Notwithstanding anything to the contrary, any definition of Change in Control in an Award Agreement may not provide that a Change in Control will occur before the consummation or effectiveness of a change in control (e.g., upon the announcement, commencement, shareholder approval or other potential occurrence of any event or transaction that, if completed, would result in a change in control).

Section 9. Section 409A

Notwithstanding any provision of the Plan or an Award Agreement to the contrary, if any Award provided under this Plan is subject to the provisions of Section 409A of the Code, the provisions of the Plan and any applicable Award Agreement shall be administered, interpreted and construed in a manner necessary in order to comply with Section 409A of the Code or an exception thereto (or disregarded to the extent such provision cannot be so administered, interpreted or construed), and the following provisions shall apply, as applicable and as required by Section 409A:

 

(a)

If a Participant is a Specified Employee (as determined in accordance with Section 409A of the Code and the procedures established by the Company) for purposes of Section 409A of the Code and a payment subject to Section 409A of the Code (and not excepted therefrom) to the Participant is due upon a termination of employment with the Company that constitutes a “separation from service” (within the meaning of Section 409A of the Code), such payment shall be delayed for a period of six months after the date of the Participant’s Separation from Service. Any payment that would otherwise have been due or owing during such six-month period will be paid immediately following the end of the six-month period unless another compliant date is specified in the applicable Award Agreement.

 

(b)

For purposes of Section 409A of the Code, and to the extent applicable to any Award under the Plan, it is intended that distribution events qualify as permissible distribution events for purposes of Section 409A of the Code and shall be interpreted and construed accordingly. Whether a Participant has had a Separation from Service shall be determined by the Committee based on all of the facts and circumstances and, to the extent applicable to any Award, in accordance with the guidance issued under Section 409A of the Code. For this purpose, a Participant shall be presumed to have experienced a Separation from Service when the Participant and the Company reasonably anticipate that that no further service will be performed after a specified date or that the level of bona fide services performed after such date will permanently decrease to a level less than twenty percent of the average level of bona fide services performed during the immediately preceding thirty-six month period or such other applicable period as provided by Section 409A of the Code.

 

(c)

The grant of Stock Options, Stock Appreciation Rights and other stock rights subject to Section 409A of the Code shall be granted under terms and conditions consistent with Treasury Regulation Section 1.409A-1(b)(5) such that any such Award does not constitute a deferral of compensation under Section 409A of the Code.

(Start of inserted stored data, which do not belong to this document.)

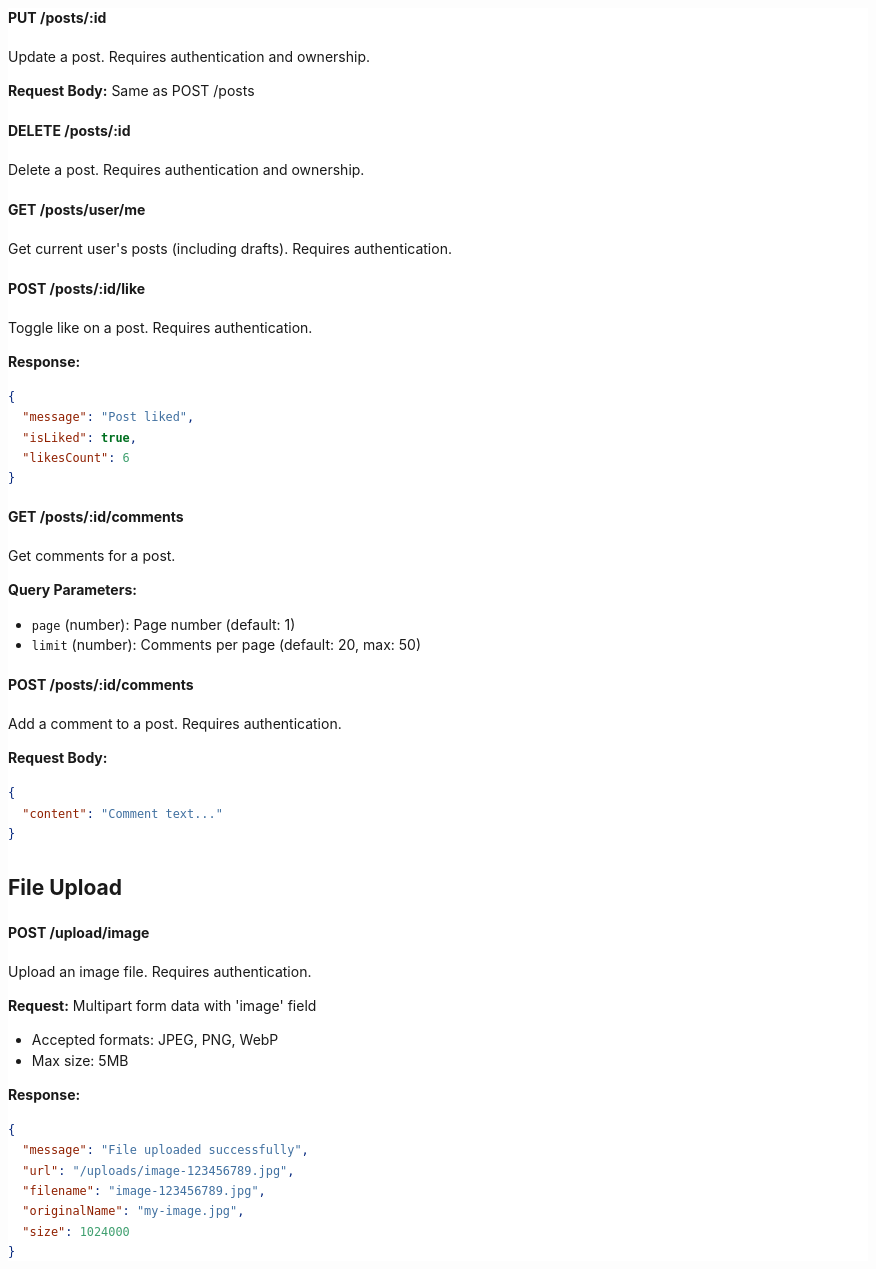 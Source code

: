#### PUT /posts/:id
Update a post. Requires authentication and ownership.

**Request Body:** Same as POST /posts

#### DELETE /posts/:id
Delete a post. Requires authentication and ownership.

#### GET /posts/user/me
Get current user's posts (including drafts). Requires authentication.

#### POST /posts/:id/like
Toggle like on a post. Requires authentication.

**Response:**
```json
{
  "message": "Post liked",
  "isLiked": true,
  "likesCount": 6
}
```

#### GET /posts/:id/comments
Get comments for a post.

**Query Parameters:**
- `page` (number): Page number (default: 1)
- `limit` (number): Comments per page (default: 20, max: 50)

#### POST /posts/:id/comments
Add a comment to a post. Requires authentication.

**Request Body:**
```json
{
  "content": "Comment text..."
}
```

## File Upload

#### POST /upload/image
Upload an image file. Requires authentication.

**Request:** Multipart form data with 'image' field
- Accepted formats: JPEG, PNG, WebP
- Max size: 5MB

**Response:**
```json
{
  "message": "File uploaded successfully",
  "url": "/uploads/image-123456789.jpg",
  "filename": "image-123456789.jpg",
  "originalName": "my-image.jpg",
  "size": 1024000
}
```
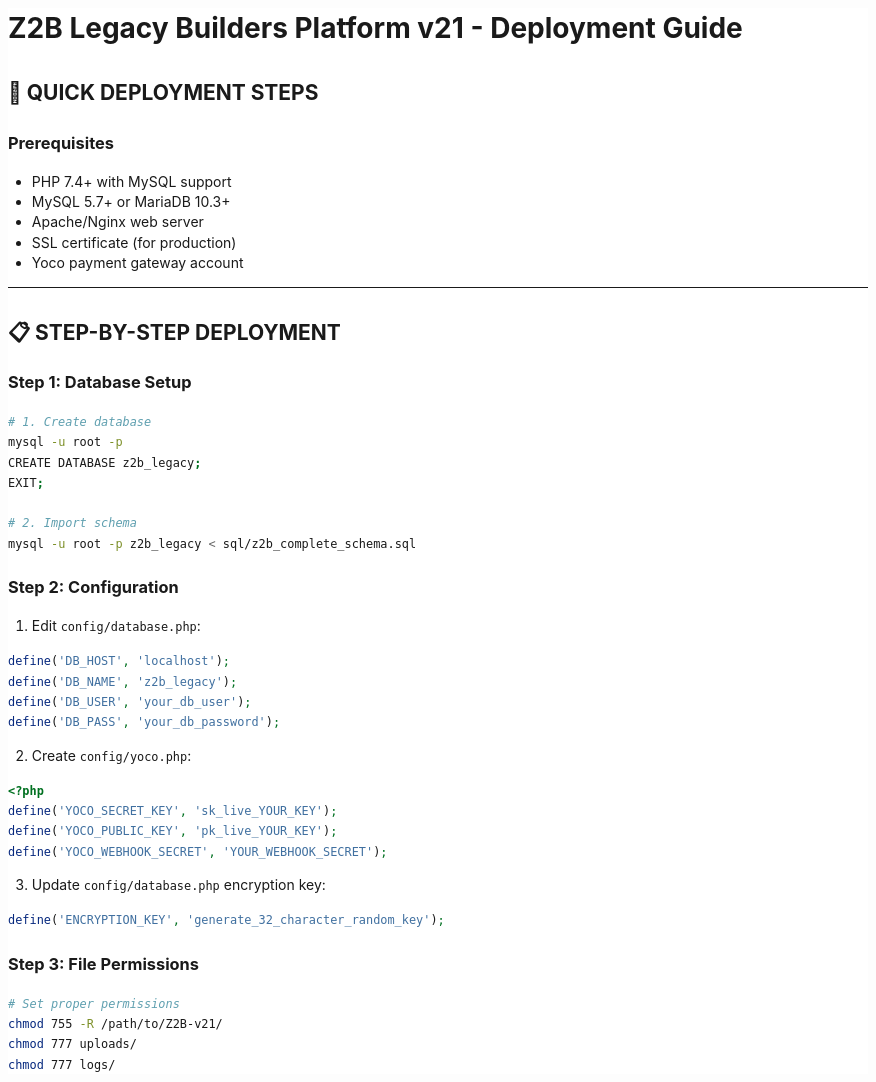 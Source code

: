 # Z2B Legacy Builders Platform v21 - Deployment Guide

## 🚀 **QUICK DEPLOYMENT STEPS**

### **Prerequisites**
- PHP 7.4+ with MySQL support
- MySQL 5.7+ or MariaDB 10.3+
- Apache/Nginx web server
- SSL certificate (for production)
- Yoco payment gateway account

---

## 📋 **STEP-BY-STEP DEPLOYMENT**

### **Step 1: Database Setup**
```bash
# 1. Create database
mysql -u root -p
CREATE DATABASE z2b_legacy;
EXIT;

# 2. Import schema
mysql -u root -p z2b_legacy < sql/z2b_complete_schema.sql
```

### **Step 2: Configuration**
1. Edit `config/database.php`:
```php
define('DB_HOST', 'localhost');
define('DB_NAME', 'z2b_legacy');
define('DB_USER', 'your_db_user');
define('DB_PASS', 'your_db_password');
```

2. Create `config/yoco.php`:
```php
<?php
define('YOCO_SECRET_KEY', 'sk_live_YOUR_KEY');
define('YOCO_PUBLIC_KEY', 'pk_live_YOUR_KEY');
define('YOCO_WEBHOOK_SECRET', 'YOUR_WEBHOOK_SECRET');
```

3. Update `config/database.php` encryption key:
```php
define('ENCRYPTION_KEY', 'generate_32_character_random_key');
```

### **Step 3: File Permissions**
```bash
# Set proper permissions
chmod 755 -R /path/to/Z2B-v21/
chmod 777 uploads/
chmod 777 logs/
```
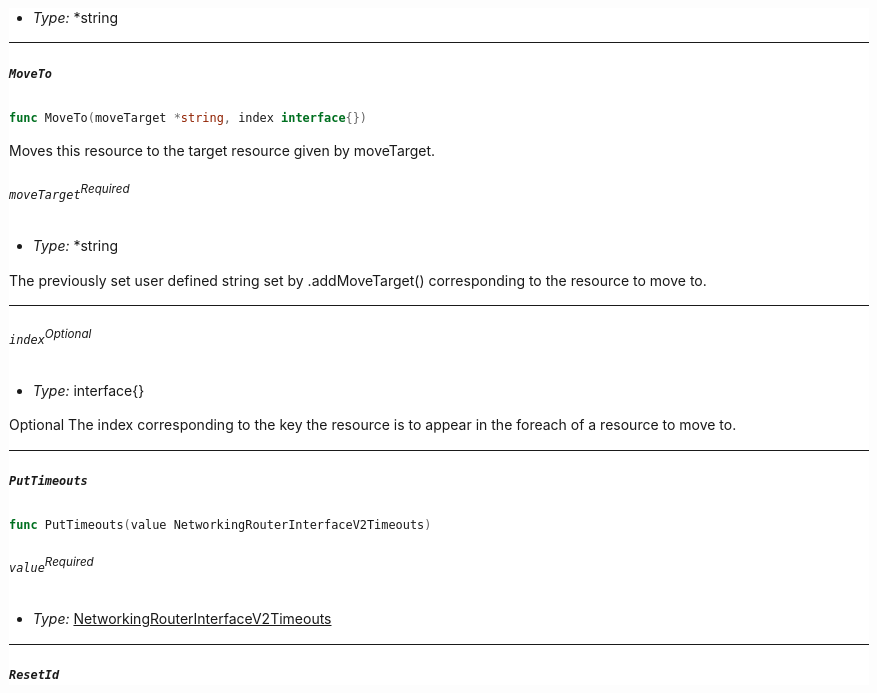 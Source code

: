 - *Type:* *string

---

##### `MoveTo` <a name="MoveTo" id="@cdktf/provider-opentelekomcloud.networkingRouterInterfaceV2.NetworkingRouterInterfaceV2.moveTo"></a>

```go
func MoveTo(moveTarget *string, index interface{})
```

Moves this resource to the target resource given by moveTarget.

###### `moveTarget`<sup>Required</sup> <a name="moveTarget" id="@cdktf/provider-opentelekomcloud.networkingRouterInterfaceV2.NetworkingRouterInterfaceV2.moveTo.parameter.moveTarget"></a>

- *Type:* *string

The previously set user defined string set by .addMoveTarget() corresponding to the resource to move to.

---

###### `index`<sup>Optional</sup> <a name="index" id="@cdktf/provider-opentelekomcloud.networkingRouterInterfaceV2.NetworkingRouterInterfaceV2.moveTo.parameter.index"></a>

- *Type:* interface{}

Optional The index corresponding to the key the resource is to appear in the foreach of a resource to move to.

---

##### `PutTimeouts` <a name="PutTimeouts" id="@cdktf/provider-opentelekomcloud.networkingRouterInterfaceV2.NetworkingRouterInterfaceV2.putTimeouts"></a>

```go
func PutTimeouts(value NetworkingRouterInterfaceV2Timeouts)
```

###### `value`<sup>Required</sup> <a name="value" id="@cdktf/provider-opentelekomcloud.networkingRouterInterfaceV2.NetworkingRouterInterfaceV2.putTimeouts.parameter.value"></a>

- *Type:* <a href="#@cdktf/provider-opentelekomcloud.networkingRouterInterfaceV2.NetworkingRouterInterfaceV2Timeouts">NetworkingRouterInterfaceV2Timeouts</a>

---

##### `ResetId` <a name="ResetId" id="@cdktf/provider-opentelekomcloud.networkingRouterInterfaceV2.NetworkingRouterInterfaceV2.resetId"></a>
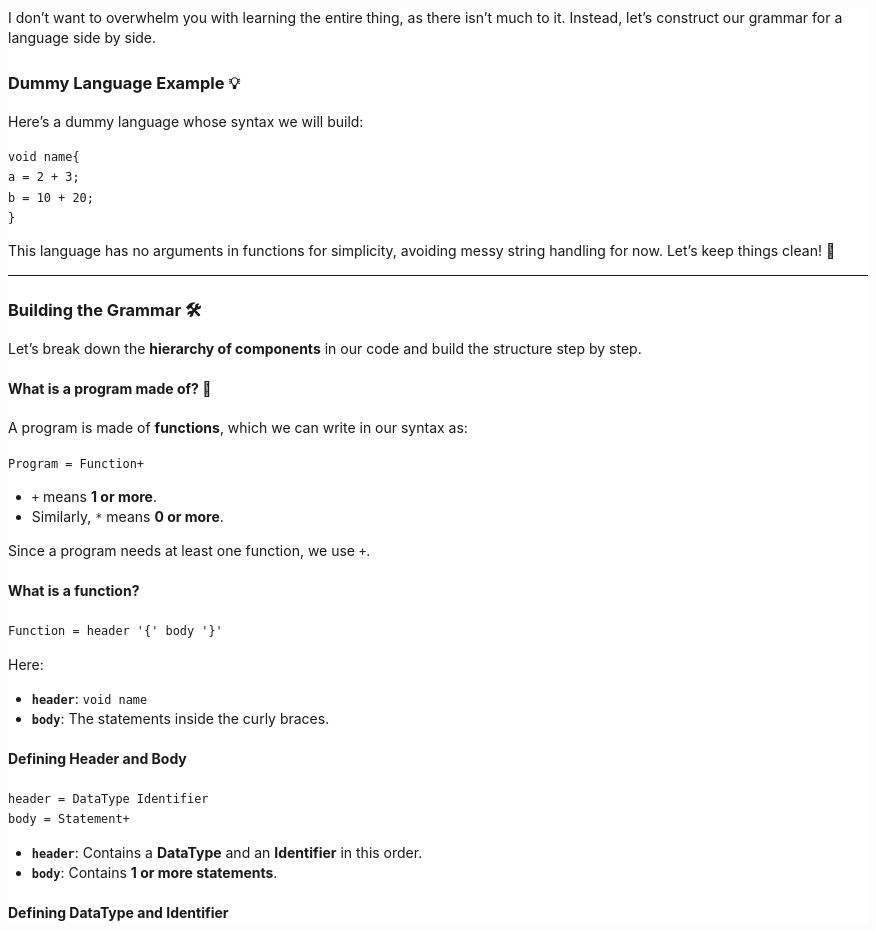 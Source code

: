I don’t want to overwhelm you with learning the entire thing, as there isn’t much to it. Instead, let’s construct our grammar for a language side by side.

### Dummy Language Example 💡

Here’s a dummy language whose syntax we will build:

```plaintext
void name{
a = 2 + 3;
b = 10 + 20;
}
```

This language has no arguments in functions for simplicity, avoiding messy string handling for now. Let’s keep things clean! 🧹

---

### Building the Grammar 🛠️

Let’s break down the **hierarchy of components** in our code and build the structure step by step.

#### What is a program made of? 🤔

A program is made of **functions**, which we can write in our syntax as:

```plaintext
Program = Function+
```

- `+` means **1 or more**.
- Similarly, `*` means **0 or more**.

Since a program needs at least one function, we use `+`.

#### What is a function?

```plaintext
Function = header '{' body '}'
```

Here:

- **`header`**: `void name`
- **`body`**: The statements inside the curly braces.

#### Defining Header and Body

```plaintext
header = DataType Identifier
body = Statement+
```

- **`header`**: Contains a **DataType** and an **Identifier** in this order.
- **`body`**: Contains **1 or more statements**.

#### Defining DataType and Identifier
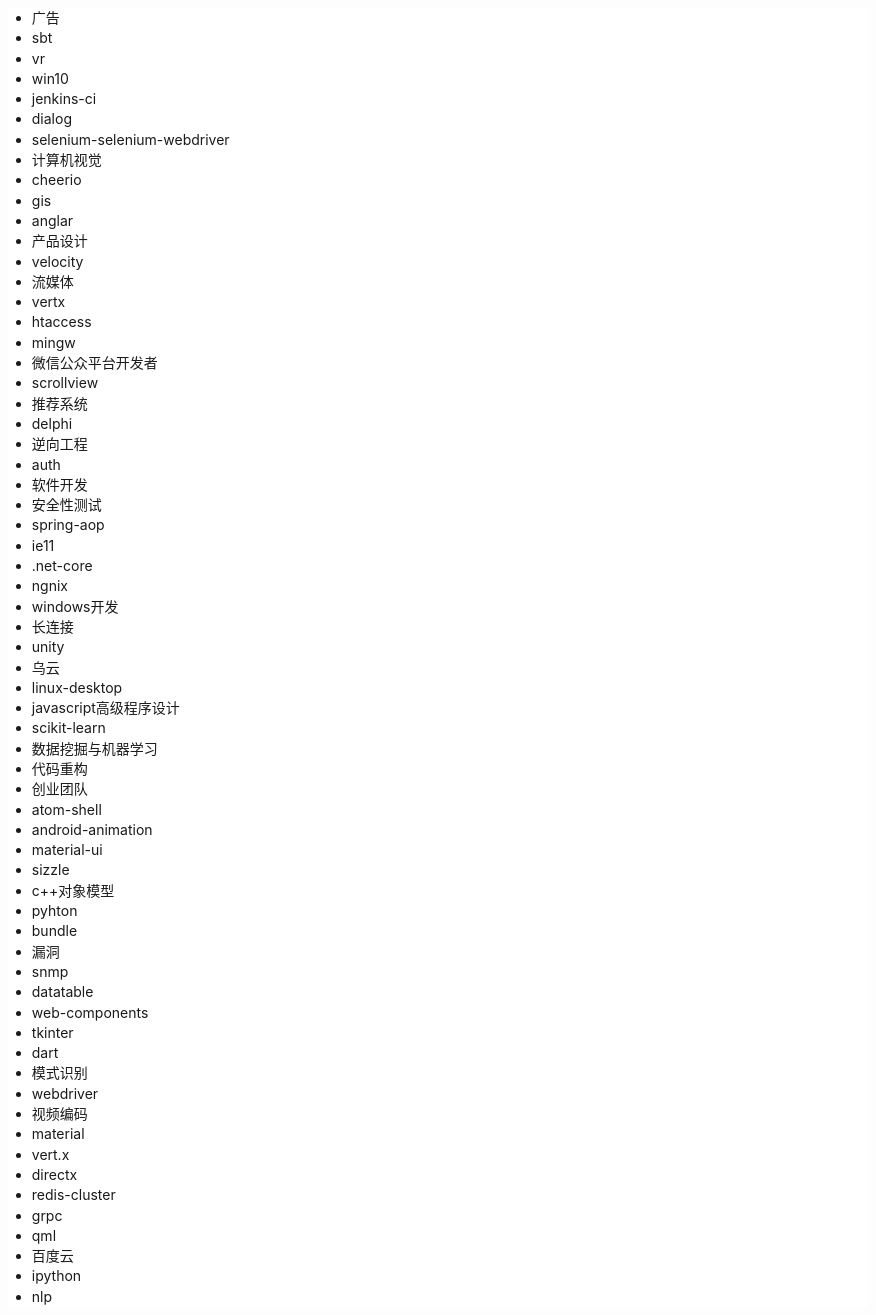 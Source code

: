 * 广告
* sbt
* vr
* win10
* jenkins-ci
* dialog
* selenium-selenium-webdriver
* 计算机视觉
* cheerio
* gis
* anglar
* 产品设计
* velocity
* 流媒体
* vertx
* htaccess
* mingw
* 微信公众平台开发者
* scrollview
* 推荐系统
* delphi
* 逆向工程
* auth
* 软件开发
* 安全性测试
* spring-aop
* ie11
* .net-core
* ngnix
* windows开发
* 长连接
* unity
* 乌云
* linux-desktop
* javascript高级程序设计
* scikit-learn
* 数据挖掘与机器学习
* 代码重构
* 创业团队
* atom-shell
* android-animation
* material-ui
* sizzle
* c++对象模型
* pyhton
* bundle
* 漏洞
* snmp
* datatable
* web-components
* tkinter
* dart
* 模式识别
* webdriver
* 视频编码
* material
* vert.x
* directx
* redis-cluster
* grpc
* qml
* 百度云
* ipython
* nlp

Section 10. Effective Date of the Plan

The Plan becomes effective upon approval by the Company’s shareholders at the 2020 Annual Meeting (the “Effective Date”).

Section 11. Term of the Plan

The Plan shall terminate at the earliest of (a) such time as no Shares remain available for issuance under the Plan, (b) termination of this Plan by the Board, or (c) the tenth anniversary of the Effective Date. Awards outstanding upon expiration of the Plan shall remain in effect until they have been exercised or terminated, or have expired.